Le mouvement féministe se veut plus inclusif que jamais. La volonté de réduire les inégalités entre les femmes et d’appuyer les revendications de celles marginalisées en raison de leur classe sociale, de leur culture, de leur religion, de leur orientation sexuelle ou de leur âge a été affirmée plusieurs fois lors du Forum sur les États généraux de l’action et de l’analyse féministes, qui a réuni plus d’un millier de femmes de jeudi à dimanche.

Les questions de la Charte des valeurs et de la laïcité n’ont pas été nommées directement pendant le forum, mais un bon nombre de propositions allaient dans le sens de l’inclusion des femmes immigrantes. Les participantes se sont par exemple prononcées massivement en faveur de la proposition voulant que le mouvement féministe «s’engage à combattre tous les systèmes d’oppression à l’œuvre dans la vie des femmes, puisque que ceux-ci alimentent le patriarcat et définissent la façon dont il affecte chacune d’entre nous». Elles ont aussi voté pour «contrer l’instrumentalisation du féminisme à des fins racistes et nationalistes».

Cette volonté manifeste d’inclure toutes les femmes n’a pas plu à Michèle Sirois, présidente du nouveau regroupement Pour le droit des femmes. Elle s’est inquiétée que la reconnaissance d’une panoplie de «petites luttes» n’entraîne une fragmentation du mouvement.  «Je ne trouve pas que ma lutte soit petite» a rétorqué une jeune femme immigrante, dont l’intervention s’est soldée par un tonnerre d’applaudissements.  Mme Sirois s’attendait à se retrouver ainsi en minorité en participant au forum. «Beaucoup de femmes ne sont pas venues parce que le cahier de propositions leur levait déjà le cœur», s’est-elle plainte.

La présidente de la Fédération des femmes du Québec (FFQ), Alexa Conradi, a toutefois spécifié à plusieurs reprises que le forum n’était pas celui de la FFQ, mais celui de l’ensemble du mouvement féministe.
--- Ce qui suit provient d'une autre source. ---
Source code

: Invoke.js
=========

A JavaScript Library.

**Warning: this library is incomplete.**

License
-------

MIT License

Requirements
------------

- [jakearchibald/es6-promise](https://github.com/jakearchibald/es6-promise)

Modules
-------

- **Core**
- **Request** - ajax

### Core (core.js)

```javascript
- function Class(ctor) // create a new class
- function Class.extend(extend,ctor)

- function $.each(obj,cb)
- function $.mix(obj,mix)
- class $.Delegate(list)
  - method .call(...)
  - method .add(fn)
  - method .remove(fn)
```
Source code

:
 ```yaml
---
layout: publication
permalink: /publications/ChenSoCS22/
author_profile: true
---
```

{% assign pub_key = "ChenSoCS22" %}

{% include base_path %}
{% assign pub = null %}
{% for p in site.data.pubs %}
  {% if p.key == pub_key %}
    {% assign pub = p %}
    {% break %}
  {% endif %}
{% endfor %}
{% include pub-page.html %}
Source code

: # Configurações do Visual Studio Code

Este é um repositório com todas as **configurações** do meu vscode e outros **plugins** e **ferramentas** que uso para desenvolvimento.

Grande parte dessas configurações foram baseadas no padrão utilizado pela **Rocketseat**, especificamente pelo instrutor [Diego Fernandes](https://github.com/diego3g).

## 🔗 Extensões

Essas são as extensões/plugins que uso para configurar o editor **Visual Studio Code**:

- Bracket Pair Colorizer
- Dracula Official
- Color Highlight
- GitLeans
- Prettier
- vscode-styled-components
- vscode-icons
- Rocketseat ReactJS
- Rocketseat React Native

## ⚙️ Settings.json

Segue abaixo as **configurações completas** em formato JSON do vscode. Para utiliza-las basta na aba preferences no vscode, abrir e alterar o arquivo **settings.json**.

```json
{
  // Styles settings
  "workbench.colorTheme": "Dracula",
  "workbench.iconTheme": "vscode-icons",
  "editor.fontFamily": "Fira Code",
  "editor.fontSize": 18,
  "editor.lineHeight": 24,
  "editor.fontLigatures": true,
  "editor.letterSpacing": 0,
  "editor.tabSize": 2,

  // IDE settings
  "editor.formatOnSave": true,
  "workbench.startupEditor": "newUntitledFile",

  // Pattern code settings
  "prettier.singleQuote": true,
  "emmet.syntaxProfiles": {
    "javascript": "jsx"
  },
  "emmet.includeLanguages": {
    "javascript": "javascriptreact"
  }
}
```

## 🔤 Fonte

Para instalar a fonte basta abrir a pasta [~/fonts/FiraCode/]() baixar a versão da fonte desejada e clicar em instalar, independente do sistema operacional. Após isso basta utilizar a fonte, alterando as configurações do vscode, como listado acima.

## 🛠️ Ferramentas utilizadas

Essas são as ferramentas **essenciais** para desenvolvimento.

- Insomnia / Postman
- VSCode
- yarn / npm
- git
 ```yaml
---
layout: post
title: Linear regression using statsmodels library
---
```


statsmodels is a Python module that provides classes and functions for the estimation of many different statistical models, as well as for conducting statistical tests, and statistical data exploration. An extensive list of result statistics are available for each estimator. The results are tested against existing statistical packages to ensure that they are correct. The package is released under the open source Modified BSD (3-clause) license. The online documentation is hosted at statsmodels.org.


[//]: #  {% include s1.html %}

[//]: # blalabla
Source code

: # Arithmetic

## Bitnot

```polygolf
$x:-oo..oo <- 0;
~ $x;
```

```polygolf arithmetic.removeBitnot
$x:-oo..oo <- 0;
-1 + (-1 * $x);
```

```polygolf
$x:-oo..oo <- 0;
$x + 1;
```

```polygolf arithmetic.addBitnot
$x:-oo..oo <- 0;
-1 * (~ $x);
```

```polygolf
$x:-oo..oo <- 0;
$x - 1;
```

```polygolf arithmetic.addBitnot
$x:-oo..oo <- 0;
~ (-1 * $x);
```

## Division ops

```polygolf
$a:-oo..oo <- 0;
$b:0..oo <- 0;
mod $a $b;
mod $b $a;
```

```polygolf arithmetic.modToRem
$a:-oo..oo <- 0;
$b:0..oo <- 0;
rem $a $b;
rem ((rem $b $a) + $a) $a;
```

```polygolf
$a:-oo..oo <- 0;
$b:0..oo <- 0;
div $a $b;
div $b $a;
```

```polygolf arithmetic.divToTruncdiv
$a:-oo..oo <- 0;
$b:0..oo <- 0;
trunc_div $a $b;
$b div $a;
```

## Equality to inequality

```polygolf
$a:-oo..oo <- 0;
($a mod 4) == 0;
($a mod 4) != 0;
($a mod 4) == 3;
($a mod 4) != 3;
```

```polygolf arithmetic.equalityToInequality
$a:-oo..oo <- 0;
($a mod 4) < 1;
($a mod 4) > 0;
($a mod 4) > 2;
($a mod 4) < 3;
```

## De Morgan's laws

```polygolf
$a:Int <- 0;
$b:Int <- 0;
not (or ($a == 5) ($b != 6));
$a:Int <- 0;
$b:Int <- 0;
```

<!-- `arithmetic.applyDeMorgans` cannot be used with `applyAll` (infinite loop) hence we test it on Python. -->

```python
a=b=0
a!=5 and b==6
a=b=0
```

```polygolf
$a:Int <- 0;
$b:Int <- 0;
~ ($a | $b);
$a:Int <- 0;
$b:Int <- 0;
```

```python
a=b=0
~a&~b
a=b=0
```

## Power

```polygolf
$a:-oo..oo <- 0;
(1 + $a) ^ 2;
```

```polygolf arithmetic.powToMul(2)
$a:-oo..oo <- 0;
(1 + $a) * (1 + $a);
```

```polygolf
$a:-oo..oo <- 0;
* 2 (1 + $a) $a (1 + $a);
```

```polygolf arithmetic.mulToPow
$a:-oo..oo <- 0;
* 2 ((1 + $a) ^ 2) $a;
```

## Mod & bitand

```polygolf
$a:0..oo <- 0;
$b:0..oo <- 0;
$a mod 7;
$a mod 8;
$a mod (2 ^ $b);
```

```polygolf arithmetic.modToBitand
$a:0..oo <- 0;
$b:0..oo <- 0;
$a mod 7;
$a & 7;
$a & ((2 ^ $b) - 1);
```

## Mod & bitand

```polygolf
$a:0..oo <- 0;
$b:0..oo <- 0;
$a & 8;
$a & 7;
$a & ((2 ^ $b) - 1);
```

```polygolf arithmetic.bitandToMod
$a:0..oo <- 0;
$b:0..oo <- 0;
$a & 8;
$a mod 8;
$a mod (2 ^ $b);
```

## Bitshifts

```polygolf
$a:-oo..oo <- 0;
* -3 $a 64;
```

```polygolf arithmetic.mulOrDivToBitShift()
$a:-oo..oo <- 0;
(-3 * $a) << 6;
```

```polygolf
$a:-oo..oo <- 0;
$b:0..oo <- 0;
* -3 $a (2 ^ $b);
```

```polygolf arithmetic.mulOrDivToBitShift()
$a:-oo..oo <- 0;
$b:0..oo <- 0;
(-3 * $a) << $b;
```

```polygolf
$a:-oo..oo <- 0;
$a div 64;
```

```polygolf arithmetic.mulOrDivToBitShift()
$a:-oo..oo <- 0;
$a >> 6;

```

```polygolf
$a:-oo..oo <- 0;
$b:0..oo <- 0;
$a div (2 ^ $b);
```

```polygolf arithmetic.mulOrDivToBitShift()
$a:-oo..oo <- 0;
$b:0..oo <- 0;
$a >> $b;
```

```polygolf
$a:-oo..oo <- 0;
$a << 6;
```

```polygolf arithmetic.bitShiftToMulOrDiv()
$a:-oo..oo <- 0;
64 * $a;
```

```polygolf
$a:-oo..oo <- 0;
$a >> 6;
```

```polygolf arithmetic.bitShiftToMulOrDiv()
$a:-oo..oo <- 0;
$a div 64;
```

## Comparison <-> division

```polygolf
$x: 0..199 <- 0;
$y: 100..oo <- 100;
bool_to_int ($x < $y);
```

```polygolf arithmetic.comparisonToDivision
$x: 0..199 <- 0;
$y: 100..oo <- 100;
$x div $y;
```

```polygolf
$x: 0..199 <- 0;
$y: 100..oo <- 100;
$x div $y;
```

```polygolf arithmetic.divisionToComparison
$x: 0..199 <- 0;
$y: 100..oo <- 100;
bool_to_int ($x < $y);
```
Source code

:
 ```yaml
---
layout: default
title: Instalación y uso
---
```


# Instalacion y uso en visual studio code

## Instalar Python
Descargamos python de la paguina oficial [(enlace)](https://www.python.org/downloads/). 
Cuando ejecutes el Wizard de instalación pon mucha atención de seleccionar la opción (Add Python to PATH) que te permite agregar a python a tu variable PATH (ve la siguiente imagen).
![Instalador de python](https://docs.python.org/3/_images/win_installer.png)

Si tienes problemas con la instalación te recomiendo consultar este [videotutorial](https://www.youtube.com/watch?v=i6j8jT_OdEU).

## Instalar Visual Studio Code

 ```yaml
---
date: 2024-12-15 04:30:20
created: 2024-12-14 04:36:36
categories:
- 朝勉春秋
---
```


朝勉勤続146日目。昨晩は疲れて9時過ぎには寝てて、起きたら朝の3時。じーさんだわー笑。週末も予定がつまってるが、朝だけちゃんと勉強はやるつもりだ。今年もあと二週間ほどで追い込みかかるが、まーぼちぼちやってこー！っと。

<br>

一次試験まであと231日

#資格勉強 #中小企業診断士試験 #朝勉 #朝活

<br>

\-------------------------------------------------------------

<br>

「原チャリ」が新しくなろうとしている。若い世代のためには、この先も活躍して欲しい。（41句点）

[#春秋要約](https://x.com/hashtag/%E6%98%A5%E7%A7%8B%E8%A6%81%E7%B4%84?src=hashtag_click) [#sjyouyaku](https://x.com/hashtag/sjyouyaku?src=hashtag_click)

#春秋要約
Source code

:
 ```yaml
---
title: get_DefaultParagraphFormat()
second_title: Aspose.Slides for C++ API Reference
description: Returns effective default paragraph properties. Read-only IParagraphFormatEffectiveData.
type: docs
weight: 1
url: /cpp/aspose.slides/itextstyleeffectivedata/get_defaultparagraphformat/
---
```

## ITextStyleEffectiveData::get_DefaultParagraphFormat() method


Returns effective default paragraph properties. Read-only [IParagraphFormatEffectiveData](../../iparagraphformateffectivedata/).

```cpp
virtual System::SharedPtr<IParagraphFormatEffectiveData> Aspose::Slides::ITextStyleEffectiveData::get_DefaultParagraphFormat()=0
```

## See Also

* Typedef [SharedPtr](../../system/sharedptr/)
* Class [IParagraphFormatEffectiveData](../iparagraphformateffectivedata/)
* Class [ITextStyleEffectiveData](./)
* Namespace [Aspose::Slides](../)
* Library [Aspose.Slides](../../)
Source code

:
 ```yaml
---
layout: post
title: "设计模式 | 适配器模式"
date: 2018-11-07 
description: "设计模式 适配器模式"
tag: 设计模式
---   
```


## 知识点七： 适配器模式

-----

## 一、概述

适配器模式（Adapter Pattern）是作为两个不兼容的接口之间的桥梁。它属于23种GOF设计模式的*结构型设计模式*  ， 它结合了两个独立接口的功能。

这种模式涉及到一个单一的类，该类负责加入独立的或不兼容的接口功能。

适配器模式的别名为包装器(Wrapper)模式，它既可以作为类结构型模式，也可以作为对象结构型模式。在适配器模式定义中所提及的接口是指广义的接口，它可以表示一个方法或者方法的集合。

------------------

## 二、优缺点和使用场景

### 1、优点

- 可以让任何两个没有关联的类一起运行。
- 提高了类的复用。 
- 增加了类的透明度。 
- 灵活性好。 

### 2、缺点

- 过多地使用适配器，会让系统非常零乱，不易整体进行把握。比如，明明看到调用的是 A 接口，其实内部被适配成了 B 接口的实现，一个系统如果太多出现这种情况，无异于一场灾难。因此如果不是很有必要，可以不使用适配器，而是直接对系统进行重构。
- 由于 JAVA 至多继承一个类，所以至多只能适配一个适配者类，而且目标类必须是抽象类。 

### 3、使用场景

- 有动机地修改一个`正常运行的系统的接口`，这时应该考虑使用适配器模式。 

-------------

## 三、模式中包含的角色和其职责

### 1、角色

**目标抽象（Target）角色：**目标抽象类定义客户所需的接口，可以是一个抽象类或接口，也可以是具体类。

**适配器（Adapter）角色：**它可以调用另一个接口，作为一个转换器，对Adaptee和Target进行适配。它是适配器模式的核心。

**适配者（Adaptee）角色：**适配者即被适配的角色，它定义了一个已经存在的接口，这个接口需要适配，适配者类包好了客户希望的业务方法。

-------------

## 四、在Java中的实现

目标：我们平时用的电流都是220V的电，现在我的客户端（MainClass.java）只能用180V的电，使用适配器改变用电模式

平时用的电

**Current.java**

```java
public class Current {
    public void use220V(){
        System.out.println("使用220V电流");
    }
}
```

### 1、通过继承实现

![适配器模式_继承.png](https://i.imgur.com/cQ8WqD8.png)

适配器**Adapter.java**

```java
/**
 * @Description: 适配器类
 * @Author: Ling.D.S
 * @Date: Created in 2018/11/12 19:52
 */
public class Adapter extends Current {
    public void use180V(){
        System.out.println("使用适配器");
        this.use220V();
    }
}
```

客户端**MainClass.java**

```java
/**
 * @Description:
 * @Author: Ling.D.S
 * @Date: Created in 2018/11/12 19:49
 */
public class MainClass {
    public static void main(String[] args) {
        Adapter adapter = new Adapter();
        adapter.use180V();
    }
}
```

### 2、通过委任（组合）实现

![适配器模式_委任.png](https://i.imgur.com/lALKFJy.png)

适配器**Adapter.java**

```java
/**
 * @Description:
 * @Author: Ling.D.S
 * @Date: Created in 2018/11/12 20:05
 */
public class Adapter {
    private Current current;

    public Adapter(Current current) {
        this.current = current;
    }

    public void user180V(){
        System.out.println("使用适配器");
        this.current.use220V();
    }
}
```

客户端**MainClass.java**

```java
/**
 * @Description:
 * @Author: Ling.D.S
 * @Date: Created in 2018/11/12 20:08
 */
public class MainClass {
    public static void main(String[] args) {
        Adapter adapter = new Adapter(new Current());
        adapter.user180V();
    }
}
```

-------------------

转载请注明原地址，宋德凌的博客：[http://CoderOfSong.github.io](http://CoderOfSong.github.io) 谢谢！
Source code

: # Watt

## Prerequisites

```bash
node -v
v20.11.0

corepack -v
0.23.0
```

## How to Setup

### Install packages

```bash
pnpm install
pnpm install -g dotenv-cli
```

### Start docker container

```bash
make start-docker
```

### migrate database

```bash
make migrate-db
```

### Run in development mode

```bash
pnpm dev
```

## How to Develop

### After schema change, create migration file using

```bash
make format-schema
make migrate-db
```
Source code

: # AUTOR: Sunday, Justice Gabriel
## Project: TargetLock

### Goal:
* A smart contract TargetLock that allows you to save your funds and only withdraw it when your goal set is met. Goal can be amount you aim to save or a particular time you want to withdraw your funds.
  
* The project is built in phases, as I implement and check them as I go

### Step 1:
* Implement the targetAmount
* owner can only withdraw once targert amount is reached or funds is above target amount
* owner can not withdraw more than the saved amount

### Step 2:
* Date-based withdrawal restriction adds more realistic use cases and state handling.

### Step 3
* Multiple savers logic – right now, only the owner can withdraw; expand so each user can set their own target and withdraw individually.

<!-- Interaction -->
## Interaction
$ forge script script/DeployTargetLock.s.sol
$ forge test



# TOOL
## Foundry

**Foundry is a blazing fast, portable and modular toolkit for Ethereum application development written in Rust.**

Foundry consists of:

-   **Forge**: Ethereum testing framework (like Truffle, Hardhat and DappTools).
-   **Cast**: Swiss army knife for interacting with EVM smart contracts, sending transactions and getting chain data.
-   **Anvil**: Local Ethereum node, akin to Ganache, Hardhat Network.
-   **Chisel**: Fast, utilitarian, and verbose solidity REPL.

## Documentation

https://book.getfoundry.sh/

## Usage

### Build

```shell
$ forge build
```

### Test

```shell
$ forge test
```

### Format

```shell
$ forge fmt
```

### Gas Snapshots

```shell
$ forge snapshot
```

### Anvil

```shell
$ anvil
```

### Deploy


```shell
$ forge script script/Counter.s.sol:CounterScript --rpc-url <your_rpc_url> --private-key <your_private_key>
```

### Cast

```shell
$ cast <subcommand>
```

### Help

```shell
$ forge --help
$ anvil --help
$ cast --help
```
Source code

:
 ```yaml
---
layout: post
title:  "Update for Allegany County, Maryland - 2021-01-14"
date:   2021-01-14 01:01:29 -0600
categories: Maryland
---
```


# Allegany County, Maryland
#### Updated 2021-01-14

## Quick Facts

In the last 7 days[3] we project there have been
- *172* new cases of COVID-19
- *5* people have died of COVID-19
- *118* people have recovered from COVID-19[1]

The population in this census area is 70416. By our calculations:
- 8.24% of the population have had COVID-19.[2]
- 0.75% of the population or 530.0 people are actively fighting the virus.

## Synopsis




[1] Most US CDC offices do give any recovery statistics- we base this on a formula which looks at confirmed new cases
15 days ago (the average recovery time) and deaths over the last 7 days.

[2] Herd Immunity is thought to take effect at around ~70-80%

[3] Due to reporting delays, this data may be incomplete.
Les participantes sont venues de partout au Québec et provenaient des centres de femmes, des organismes de lutte contre la violence conjugale et des organisations syndicales. On trouvait aussi des représentantes du Collectif des féministes musulmanes du Québec et de Femmes autochtones du Québec.

Les participantes ont débattu de thèmes aussi variés que la santé, le système économique, la place de l’écologie dans le mouvement féministe, la démocratie, les stéréotypes, le nationalisme, l’inégalité entre les femmes et la solidarité avec les femmes autochtones. Ces thèmes sont issus d’une réflexion initiée par la FFQ il y a plus de deux ans.

Rapprochements et solidarité

«On a vu comme jamais la pluralité du mouvement féministe dans toute sa splendeur», a déclaré Ariane Émond, co-fondatrice de la Vie en rose, à la fin du forum. Elle s’est particulièrement réjouie des avancées en matière de droits autochtones. En 1994, Femmes autochtones du Québec et la FFQ ont signé une déclaration solennelle de solidarité. Les présidentes des deux organisations ont participé à une table ronde samedi pour revenir sur le chemin parcouru. «C’est important de prendre notre place et de montrer nos couleurs à nous», croit la présidente de Femmes autochtones du Québec, Viviane Michel. C’est grâce à cette volonté que, pendant les États généraux, des femmes autochtones ont été présentes non seulement sur la table sur l’autodétermination des peuples autochtones, mais aussi sur les autres tables.

«Avant d’entrer dans les trucs techniques, il fallait se connaître, il fallait échanger», explique Viviane Michel.  Au début, les échanges n’allaient pas assez vite au goût d’Alexa Conradi, qui a peu à peu appris à prendre le temps. «Dans cette culture que je découvre, on n’impose pas de séparation entre le spirituel, l’intellectuel, l’émotif et le physique. Ça me fait du bien», souligne-t-elle. Elle a invité les Québécoises à ne pas attendre les invitations de leurs consœurs autochtones pour se montrer solidaires. «Je suis toujours  étonnée de ne pas voir davantage de femmes québécoises dans les actions contre les disparitions et assassinats de femmes autochtones. J’aimerais ça vous y voir plus», conclut-elle.